Accounting tip: If you sell gift cards or offer account credit, then most accountants will recommend that you use accrual-based accounting. Accrual is an accounting system designed for account balances that are added to and then paid off.
Cash-based accounting tracks a sale the day your business was paid for it. Meaning, if a client buys something on account or with a gift card, then there is no sale to track because no money was received. A cash-based report will show the money earned when a client purchases the gift card, but will not show the products or services that are purchased with the gift card.
- Example: Your business made £100 on October 1st.
Accounting tip: Cash-based accounting is not as robust as accrual-based, and not designed to handle gift cards and account credit. If you offer these two items, then most accountants will recommend that you use accrual-based accounting
The primary issue with using cash-based accounting is that the method will not indicate when revenue was actually earned, just when it was received (i.e., when the purchase of a service or an item took place). In the example above (Client's partner redeems the gift card on October 10th), using cash basis the sales record for the massage is marked for October 1st and the payment method is cash.
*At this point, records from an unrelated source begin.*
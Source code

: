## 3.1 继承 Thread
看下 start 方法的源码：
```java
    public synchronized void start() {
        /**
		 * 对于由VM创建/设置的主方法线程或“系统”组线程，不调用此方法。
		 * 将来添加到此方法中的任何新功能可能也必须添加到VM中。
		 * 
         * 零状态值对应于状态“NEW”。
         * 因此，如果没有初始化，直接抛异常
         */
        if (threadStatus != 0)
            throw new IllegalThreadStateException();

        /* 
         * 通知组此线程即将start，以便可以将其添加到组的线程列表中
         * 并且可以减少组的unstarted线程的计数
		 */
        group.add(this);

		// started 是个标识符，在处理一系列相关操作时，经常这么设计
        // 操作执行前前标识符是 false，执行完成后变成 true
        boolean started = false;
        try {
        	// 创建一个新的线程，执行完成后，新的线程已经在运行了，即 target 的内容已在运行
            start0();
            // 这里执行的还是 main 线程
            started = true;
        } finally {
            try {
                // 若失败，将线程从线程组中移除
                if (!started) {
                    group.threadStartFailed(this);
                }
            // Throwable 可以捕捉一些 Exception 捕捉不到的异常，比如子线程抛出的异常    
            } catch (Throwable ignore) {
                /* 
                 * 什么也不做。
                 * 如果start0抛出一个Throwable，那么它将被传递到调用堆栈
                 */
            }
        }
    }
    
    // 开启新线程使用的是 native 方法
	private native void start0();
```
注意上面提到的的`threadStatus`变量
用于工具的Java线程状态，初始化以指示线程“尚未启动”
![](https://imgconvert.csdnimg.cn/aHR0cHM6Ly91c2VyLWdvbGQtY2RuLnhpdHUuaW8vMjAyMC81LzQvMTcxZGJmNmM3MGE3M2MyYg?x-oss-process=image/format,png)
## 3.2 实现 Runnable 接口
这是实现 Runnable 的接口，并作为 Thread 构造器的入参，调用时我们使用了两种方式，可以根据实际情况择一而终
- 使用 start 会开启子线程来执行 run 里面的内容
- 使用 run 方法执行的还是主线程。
Because cash-based accounting records the sale when the money is received (October 1st), there is nothing on the Sales report that marks Client's partner as doing any business on October 10th.
You sell a £500 gift card; with cash-based accounting you made £500, but you've really made nothing. Your client has just given you an interest-free loan.
Payments on Account (taking money before services are rendered)
You accept £500 from a client and give £600 in studio credit. In cash-based accounting, you made £500, but actually owe £600 in services (or £500 if a refund is given).
Accrual and cash combined accounting
Accrual and cash combined accounting is less utilized than the options above but will display all sales, including purchases of account payments or prepaid gift cards that were made using a non-cash equivalent (e.g., Trade or Other) payment method. Tips will also display if "Tips included in Cash Drawer & Payroll" is enabled on your site. It will show all the sales that happened within a certain time frame, regardless if it is for a Prepaid Gift Card, or the items that have been purchase with Prepaid Gift Cards. this will show an accurate total, but does not represent the actual revenue that the business has taken in.
For example, if a prepaid gift card was purchased with £50 cash, and then that same gift card was used to pay for a Massage on the same date, the total with accrual and cash combined is £100, when really only £50 cash was collected. Running the sales report with Accrual will only show the sale of the Massage while running the report with the account method Cash, will only show the sale of the Prepaid Gift Card.